Una cosa singolare del Buthan: ovunque vedi dipinti linga.
Linga piccoli, grandi, enormi: sono portafortuna. Ho visto un enorme pene dipinto sulla caserma della polizia locale e nel tempio della fertilità un monacello mi ha benedetto con un colpo di pene in testa.
Come diceva fra Cristoforo (i Promessi Sposi) “omnia muna mundis”: sorridi o ridi, forse un poco imbarazzato, dei tanti negozi attorno al tempio che vendono falli che vanno dai pochi centimetri ai due metri di altezza!
Un giorno sali alla Tana della Tigre monastero abbarbicato sulla montagna: non ci sono parole per descrivere bellezza e magia del luogo ed il paesaggio sottostante. Un consiglio: se non ti acclimati facilmente all’altitudine non far come me che, per ansia di prestazione sono arrivato prima di tutti…. Certo ho goduto del monastero vuoto ma ho pagato la smargiassata. Il mal di montagna ha funestato la notte: pensavo che le mie ceneri sarebbero state sparse in Buthan ai piedi del grande Dzong di Paro.

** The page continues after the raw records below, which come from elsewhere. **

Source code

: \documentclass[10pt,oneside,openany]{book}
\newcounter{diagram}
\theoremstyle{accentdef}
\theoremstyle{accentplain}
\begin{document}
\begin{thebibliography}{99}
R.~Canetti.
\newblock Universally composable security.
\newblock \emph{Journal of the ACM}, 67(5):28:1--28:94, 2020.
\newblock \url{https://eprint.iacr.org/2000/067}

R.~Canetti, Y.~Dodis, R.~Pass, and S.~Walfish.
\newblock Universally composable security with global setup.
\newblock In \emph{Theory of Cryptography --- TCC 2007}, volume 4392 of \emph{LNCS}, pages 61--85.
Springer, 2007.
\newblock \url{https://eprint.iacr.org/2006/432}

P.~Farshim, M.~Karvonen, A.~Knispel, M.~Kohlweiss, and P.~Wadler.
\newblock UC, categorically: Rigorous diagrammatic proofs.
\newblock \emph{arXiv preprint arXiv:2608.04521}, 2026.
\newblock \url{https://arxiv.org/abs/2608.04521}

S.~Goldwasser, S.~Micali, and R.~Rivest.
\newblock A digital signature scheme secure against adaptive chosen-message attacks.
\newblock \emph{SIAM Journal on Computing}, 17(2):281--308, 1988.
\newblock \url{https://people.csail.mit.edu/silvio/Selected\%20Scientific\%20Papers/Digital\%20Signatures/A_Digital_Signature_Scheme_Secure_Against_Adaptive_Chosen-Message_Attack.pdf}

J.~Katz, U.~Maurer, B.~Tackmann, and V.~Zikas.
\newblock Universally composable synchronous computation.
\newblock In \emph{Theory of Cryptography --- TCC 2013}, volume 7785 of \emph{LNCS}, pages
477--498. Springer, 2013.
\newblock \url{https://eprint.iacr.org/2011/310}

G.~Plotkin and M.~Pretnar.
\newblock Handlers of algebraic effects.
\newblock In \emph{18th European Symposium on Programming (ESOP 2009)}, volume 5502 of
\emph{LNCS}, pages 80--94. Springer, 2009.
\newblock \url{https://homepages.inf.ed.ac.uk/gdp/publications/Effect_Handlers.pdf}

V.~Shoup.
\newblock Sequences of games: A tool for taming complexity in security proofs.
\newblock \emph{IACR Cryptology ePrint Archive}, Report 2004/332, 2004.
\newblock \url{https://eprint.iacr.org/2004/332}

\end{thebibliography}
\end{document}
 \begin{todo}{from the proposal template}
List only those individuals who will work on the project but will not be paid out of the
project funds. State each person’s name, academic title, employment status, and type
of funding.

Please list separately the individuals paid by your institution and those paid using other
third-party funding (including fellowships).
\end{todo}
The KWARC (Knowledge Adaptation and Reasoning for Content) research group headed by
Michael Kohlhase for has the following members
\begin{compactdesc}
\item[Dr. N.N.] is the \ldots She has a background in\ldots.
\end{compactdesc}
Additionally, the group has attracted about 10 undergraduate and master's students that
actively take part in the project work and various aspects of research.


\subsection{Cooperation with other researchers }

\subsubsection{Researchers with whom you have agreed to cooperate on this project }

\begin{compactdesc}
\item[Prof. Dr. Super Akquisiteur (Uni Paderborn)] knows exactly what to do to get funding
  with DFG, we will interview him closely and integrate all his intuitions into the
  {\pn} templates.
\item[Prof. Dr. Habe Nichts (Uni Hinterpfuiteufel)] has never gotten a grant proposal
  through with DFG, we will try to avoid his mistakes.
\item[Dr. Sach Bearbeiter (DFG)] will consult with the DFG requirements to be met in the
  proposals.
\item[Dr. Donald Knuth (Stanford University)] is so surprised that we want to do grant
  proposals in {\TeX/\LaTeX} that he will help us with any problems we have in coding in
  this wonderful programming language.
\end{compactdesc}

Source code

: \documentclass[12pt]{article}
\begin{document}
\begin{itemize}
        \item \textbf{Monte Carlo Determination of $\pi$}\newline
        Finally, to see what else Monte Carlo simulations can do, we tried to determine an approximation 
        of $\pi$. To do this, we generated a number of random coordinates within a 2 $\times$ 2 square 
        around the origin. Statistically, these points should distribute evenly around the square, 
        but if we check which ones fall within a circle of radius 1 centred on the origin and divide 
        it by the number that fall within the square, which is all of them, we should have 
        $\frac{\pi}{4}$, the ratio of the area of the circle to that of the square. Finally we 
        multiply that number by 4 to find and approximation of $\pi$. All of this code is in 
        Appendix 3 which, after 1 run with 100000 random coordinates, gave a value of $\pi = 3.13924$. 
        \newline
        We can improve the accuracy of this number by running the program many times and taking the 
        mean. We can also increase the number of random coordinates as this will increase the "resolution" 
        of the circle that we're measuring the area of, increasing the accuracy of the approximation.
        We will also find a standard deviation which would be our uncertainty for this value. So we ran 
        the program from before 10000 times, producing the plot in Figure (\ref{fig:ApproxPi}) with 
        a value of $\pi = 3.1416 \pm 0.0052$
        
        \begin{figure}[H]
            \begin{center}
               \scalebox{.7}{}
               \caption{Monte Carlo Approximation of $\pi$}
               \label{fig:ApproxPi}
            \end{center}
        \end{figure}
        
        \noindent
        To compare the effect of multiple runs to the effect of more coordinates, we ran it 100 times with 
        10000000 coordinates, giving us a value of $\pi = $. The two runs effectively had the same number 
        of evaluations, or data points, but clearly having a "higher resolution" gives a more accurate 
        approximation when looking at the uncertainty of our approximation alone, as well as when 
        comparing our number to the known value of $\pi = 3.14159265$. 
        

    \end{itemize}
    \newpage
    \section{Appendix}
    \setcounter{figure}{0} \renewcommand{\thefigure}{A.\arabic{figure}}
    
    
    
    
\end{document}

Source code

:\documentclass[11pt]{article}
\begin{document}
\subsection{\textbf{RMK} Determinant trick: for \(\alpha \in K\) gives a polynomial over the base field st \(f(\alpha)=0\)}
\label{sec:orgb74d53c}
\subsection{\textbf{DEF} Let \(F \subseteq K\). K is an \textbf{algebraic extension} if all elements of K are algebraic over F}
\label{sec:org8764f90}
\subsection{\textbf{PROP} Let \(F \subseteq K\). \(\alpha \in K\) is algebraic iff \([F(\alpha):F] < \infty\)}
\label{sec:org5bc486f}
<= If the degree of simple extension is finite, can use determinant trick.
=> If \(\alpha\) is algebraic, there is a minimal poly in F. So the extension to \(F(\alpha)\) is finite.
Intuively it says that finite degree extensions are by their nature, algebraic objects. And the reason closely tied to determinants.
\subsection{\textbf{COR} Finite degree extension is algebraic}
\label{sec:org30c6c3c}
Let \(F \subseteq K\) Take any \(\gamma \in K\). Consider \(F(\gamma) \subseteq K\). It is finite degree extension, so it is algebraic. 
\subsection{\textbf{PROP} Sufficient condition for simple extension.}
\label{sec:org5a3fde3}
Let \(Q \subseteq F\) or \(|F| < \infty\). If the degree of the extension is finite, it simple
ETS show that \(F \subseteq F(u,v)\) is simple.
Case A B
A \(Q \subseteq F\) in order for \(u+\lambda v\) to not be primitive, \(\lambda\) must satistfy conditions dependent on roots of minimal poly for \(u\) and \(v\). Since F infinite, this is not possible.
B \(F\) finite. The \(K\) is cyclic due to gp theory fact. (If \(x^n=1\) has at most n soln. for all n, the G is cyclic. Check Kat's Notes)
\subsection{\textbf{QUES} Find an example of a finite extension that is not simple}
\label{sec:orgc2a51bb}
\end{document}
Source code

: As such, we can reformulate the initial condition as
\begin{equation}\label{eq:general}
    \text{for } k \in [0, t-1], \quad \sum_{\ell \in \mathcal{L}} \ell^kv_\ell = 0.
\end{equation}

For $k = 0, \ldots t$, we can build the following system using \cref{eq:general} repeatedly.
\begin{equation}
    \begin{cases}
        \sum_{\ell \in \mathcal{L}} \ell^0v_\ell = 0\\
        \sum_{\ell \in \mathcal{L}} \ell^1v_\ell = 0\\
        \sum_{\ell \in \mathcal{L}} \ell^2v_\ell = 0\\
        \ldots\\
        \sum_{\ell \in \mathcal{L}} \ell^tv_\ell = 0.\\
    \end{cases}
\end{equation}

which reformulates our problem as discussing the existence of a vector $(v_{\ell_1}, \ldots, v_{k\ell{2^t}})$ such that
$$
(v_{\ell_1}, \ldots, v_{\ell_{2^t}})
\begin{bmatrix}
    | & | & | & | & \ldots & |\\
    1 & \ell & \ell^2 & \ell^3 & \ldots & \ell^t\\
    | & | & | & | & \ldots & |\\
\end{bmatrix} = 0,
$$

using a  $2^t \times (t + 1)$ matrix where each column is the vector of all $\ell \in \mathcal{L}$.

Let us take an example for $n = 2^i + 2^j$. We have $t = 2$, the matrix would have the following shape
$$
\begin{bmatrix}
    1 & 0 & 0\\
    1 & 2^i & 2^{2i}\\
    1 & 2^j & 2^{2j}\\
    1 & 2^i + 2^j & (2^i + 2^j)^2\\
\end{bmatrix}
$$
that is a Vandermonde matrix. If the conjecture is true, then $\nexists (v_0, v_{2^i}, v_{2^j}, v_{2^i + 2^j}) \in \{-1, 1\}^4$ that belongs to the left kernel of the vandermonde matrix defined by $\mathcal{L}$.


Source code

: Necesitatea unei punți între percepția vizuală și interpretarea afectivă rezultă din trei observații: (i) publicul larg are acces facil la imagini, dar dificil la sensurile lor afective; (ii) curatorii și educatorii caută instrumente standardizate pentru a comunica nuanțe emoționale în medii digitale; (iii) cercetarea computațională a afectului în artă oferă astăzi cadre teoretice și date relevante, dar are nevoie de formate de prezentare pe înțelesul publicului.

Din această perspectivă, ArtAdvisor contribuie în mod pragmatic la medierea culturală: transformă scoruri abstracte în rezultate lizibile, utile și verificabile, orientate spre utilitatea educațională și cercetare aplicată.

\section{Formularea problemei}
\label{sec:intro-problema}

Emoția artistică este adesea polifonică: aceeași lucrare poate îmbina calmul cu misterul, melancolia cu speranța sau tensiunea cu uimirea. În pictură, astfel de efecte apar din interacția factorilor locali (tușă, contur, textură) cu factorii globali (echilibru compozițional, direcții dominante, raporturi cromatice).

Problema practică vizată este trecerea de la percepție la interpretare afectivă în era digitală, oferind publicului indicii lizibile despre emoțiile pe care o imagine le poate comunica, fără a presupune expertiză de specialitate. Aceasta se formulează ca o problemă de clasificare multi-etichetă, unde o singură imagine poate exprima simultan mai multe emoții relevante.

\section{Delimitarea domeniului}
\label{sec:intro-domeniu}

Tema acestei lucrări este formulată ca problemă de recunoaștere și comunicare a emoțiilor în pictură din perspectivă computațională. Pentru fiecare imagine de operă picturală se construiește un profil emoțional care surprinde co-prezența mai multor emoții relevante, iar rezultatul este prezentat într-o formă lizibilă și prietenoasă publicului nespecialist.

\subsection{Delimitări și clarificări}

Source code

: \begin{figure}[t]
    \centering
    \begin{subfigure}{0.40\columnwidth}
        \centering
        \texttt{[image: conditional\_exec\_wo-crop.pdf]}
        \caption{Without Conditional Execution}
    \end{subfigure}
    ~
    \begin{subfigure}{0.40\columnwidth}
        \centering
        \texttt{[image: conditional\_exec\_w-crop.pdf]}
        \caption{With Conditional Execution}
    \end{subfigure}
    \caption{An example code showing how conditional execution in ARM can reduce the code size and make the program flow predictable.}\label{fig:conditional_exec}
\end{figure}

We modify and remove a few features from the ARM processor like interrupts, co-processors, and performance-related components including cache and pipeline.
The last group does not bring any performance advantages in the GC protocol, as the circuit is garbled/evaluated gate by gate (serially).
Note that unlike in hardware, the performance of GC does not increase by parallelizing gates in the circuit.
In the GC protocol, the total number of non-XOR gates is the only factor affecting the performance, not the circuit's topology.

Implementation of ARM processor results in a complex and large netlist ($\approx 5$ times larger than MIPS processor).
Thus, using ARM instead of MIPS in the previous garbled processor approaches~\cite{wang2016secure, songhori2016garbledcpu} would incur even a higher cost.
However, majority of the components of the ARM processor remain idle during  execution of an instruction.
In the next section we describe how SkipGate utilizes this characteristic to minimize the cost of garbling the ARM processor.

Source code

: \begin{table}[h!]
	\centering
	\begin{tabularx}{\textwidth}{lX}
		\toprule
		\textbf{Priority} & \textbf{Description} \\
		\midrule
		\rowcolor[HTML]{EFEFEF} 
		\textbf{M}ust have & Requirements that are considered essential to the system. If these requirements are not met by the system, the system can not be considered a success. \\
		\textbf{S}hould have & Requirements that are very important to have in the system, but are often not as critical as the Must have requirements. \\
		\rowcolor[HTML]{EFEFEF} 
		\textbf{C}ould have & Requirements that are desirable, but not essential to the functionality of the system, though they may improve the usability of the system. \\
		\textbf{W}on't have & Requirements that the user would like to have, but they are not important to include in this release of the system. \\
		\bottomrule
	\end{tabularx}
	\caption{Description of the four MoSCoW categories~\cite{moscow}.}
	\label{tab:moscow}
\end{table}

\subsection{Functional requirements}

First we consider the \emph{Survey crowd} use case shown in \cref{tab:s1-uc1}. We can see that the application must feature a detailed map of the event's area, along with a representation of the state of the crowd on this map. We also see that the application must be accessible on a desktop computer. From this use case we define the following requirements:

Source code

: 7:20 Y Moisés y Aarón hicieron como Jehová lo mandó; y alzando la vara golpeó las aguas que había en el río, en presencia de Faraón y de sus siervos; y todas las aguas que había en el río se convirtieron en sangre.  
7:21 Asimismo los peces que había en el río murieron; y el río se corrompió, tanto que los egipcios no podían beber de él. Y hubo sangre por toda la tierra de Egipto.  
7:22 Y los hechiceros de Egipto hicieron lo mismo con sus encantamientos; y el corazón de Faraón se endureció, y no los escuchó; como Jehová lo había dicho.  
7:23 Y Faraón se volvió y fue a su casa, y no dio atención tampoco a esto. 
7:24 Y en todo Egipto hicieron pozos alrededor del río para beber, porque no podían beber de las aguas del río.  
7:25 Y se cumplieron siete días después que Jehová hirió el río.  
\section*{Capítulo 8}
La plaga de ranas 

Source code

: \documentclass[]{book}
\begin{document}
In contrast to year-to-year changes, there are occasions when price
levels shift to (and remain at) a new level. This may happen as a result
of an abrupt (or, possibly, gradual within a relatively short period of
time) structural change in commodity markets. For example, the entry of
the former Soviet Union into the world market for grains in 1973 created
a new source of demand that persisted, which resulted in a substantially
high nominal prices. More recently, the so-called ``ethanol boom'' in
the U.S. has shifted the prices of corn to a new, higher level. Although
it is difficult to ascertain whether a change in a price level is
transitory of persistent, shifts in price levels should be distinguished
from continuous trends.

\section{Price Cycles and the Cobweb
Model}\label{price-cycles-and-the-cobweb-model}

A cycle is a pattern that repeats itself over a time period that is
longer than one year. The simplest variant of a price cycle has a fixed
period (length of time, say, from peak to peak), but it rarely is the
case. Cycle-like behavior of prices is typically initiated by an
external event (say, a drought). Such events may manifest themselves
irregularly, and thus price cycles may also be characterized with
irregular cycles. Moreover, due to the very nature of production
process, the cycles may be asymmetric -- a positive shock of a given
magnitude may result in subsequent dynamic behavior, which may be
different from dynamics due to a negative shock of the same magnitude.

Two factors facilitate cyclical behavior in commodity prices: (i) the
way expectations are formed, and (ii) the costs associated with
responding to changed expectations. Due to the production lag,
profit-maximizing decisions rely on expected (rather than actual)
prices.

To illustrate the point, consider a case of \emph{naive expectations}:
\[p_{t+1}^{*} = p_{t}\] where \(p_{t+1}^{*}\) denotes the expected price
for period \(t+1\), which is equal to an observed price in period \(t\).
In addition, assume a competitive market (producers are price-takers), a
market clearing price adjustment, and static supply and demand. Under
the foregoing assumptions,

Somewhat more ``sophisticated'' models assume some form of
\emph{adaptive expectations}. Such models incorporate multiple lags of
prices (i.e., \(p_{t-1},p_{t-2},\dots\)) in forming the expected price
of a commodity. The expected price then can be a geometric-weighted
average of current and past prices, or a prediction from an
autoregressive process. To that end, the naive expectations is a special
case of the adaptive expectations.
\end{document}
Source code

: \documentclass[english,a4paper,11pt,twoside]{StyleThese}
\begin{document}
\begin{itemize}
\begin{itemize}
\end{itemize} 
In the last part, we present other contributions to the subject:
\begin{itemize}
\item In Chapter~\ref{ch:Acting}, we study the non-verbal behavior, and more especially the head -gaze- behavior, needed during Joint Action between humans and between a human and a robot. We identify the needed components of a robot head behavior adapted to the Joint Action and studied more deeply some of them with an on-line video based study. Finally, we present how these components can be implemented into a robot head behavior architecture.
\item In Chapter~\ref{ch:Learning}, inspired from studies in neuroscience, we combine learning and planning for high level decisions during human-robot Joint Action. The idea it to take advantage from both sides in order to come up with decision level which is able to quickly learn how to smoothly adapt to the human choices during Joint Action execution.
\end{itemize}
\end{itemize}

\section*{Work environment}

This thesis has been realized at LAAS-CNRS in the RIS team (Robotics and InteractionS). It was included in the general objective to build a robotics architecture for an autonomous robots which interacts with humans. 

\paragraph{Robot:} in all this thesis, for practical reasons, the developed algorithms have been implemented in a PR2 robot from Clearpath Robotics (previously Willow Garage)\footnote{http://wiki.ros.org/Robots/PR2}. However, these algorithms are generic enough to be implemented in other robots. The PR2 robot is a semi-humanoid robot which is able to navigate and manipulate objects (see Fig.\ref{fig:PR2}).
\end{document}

Poi il viaggio finisce: hai visto le gru e gli yak, le mucche che camminano tranquille in paese e salgono e scendono i gradini delle scale, la gente sobria e felice che sfida il freddo come se nulla fosse, tanta natura, templi secolari ricchi di colore e calore (non fisico), hai camminato in montagna ed hai capito cosa sarebbe la vita senza riscaldamento ma sei felice perché “hai toccato il cielo blu con un dito”
Buthan, segno e significato del vivere nella e con il ritmo della natura.
E quale canzone potrebbe essere quella ideale se non “cosa sono le nuvole” sia nella versione di Domenico Modugno che in quella di Giuliano Sangiorgi?